The first two, wasp-all-services-docker-compose.yml and wasp-minimal-services-docker-compose.yml, define containers running WASP for the two use cacses outlined above. This is useful if for any reason you don't want to run WASP directly on your machine while developing, and for deployment purposes.

The other four deal with the services needed by WASP:

  • externalizable-services-docker-compose.yml defines containers for most of the services that substitute for some of those provided by a Cloudera cluster:
    • ZooKeeper
    • Kafka
    • Spark Standalone Master & Worker(s) (instead of YARN)
  • solr-docker-compose.yml defines a container for Solr 4.10, the last servcie which may be provided by a Cloudera cluster; this is separate from the others to allow switching between ElasticSearch and Solr
  • mongodb-docker-compose.yml and elastickibana-docker-compose.yml define containers for services which are not provided by a Cloudera cluster:
    • MongoDB
    • ElasticSearch
    • Kibana

Using just mongodb-docker-compose.yml and elastickibana-docker-compose.yml and configuring WASP appropriately allows you to offload most of the computational and storage needs of WASP to a cluster.

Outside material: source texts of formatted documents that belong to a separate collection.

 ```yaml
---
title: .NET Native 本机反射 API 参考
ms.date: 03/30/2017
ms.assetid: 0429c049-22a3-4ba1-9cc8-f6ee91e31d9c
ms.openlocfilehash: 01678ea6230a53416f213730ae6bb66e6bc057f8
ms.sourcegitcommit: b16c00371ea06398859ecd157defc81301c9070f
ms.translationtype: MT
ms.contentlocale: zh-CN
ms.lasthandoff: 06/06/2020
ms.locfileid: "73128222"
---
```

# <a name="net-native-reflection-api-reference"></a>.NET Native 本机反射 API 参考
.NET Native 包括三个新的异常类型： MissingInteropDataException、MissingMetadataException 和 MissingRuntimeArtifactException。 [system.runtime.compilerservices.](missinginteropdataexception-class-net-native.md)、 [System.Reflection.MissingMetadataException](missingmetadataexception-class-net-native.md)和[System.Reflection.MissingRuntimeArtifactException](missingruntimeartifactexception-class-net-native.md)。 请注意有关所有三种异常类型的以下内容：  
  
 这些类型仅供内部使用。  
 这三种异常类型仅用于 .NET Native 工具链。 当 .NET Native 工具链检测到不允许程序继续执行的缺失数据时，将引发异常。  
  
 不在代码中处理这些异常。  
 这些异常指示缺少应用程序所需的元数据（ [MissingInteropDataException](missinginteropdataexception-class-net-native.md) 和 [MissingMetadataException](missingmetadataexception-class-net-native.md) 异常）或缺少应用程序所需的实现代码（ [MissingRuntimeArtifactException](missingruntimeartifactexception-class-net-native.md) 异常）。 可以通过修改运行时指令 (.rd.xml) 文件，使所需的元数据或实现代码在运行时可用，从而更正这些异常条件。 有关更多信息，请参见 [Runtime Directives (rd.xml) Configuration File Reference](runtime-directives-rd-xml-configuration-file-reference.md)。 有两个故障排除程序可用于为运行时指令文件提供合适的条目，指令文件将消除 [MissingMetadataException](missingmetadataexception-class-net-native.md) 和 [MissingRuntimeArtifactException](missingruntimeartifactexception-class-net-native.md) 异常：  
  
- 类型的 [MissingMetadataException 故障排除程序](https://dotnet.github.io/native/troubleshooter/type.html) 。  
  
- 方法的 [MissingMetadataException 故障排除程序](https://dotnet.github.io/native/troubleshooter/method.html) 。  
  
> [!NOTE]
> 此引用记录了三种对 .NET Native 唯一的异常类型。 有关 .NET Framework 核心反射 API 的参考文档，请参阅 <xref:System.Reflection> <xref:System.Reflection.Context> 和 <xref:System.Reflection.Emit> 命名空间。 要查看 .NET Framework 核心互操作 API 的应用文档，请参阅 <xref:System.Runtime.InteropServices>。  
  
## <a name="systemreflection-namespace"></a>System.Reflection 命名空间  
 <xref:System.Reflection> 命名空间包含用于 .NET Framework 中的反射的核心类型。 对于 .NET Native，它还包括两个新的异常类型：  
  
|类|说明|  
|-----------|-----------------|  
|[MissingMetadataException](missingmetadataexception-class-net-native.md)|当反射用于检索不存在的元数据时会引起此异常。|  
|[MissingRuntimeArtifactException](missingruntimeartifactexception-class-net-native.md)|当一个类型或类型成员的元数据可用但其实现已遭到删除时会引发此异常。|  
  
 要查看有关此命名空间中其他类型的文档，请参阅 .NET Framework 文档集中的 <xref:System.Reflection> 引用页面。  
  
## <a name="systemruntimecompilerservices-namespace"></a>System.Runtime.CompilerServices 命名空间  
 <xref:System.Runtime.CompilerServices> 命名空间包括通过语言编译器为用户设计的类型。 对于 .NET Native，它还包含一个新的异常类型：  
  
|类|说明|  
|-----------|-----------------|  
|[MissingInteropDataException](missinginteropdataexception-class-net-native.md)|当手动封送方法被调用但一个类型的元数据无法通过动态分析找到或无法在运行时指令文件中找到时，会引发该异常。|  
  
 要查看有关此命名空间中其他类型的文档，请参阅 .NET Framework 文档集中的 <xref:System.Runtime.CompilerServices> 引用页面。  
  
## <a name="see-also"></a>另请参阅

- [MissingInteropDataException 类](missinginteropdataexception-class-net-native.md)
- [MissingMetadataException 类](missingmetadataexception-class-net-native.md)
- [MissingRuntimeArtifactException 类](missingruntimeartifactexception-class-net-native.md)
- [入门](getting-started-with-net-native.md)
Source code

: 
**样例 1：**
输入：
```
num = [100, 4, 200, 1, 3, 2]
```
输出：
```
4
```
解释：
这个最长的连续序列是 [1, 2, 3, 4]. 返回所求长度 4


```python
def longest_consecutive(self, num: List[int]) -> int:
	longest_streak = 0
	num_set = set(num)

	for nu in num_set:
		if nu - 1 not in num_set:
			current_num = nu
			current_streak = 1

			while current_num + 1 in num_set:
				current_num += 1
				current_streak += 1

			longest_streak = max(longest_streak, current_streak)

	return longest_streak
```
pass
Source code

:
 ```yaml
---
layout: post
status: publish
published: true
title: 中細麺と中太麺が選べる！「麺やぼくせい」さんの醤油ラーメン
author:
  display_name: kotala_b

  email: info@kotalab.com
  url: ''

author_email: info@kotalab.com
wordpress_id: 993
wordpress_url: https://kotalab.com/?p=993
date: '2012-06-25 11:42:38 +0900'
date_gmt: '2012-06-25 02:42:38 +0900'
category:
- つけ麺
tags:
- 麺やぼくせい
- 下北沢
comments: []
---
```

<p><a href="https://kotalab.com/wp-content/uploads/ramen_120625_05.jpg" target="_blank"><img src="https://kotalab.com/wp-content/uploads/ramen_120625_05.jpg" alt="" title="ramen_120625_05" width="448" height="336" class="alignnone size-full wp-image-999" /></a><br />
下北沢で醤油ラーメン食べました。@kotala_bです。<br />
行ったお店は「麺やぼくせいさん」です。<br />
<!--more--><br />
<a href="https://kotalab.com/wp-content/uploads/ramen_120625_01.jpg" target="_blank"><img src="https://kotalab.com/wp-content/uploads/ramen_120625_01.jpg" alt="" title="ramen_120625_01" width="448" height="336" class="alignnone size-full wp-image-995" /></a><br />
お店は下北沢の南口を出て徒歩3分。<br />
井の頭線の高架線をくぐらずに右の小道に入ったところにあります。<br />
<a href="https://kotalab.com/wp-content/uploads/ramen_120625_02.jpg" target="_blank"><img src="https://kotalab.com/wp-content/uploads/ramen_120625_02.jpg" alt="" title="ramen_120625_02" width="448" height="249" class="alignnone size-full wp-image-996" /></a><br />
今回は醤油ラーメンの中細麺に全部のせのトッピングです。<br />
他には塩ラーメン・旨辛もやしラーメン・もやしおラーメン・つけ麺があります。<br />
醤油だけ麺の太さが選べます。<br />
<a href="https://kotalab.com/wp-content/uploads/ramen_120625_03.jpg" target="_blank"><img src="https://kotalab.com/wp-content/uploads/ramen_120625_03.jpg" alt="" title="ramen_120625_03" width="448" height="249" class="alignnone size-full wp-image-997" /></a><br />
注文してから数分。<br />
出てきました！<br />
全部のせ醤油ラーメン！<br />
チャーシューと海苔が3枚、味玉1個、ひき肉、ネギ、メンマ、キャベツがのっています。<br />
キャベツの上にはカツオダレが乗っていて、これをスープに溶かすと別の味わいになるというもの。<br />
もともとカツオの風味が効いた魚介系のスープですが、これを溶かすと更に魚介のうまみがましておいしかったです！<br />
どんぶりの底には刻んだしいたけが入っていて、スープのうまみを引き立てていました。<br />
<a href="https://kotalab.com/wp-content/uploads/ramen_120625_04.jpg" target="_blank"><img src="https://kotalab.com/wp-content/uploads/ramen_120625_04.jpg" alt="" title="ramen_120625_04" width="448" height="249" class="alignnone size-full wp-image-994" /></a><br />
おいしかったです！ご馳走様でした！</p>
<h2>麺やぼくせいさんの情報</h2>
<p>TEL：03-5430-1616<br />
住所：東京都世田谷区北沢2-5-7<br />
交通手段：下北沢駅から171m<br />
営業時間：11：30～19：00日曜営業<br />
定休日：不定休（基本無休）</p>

Using mongodb-docker-compose.yml, elastickibana-docker-compose.yml and externalizable-services-docker-compose.yml together allows you to run everything WASP needs on one machine, to develop even without a cluster avalable.

The *.conf files

The *-docker-compose.yml files above work in conjunction with the similarly-named *-docker.conf files, that tell WASP where to look for the services in the corresponding situation. If you're running a custom WASP command instead of using the scripts, you need to pass these conf files (or your modified versions) to WASP through a command-line argument, like this: -Dconfig.file=path/to/file.conf

To use the services running on a Cloudera cluster, you will need to provide an appropriate configuration file telling WASP how to reach them; see wasp-container-minimal-services.conf.template and wasp-host-minimal-services.conf.template for example config files. The -Dconfig.file argument described in the previous paragraph only allows you to specify a single file; use the include directive to include other .conf files in the one you pass as an argument.

A note about MongoDB databases

Because WASP keeps all the configuration on the MongoDB database and only reads from the above .conf files to initialize it and to know which database to use, the configuration files specify a different database name for each situation; this ensures configurations for different running modes are cleanly separated and isolated from eachother. However, this also means that pipegraphs etc are isolated for each running mode, and changes done while running in a mode (eg, cluster) will not apply to another mode (eg, standalone).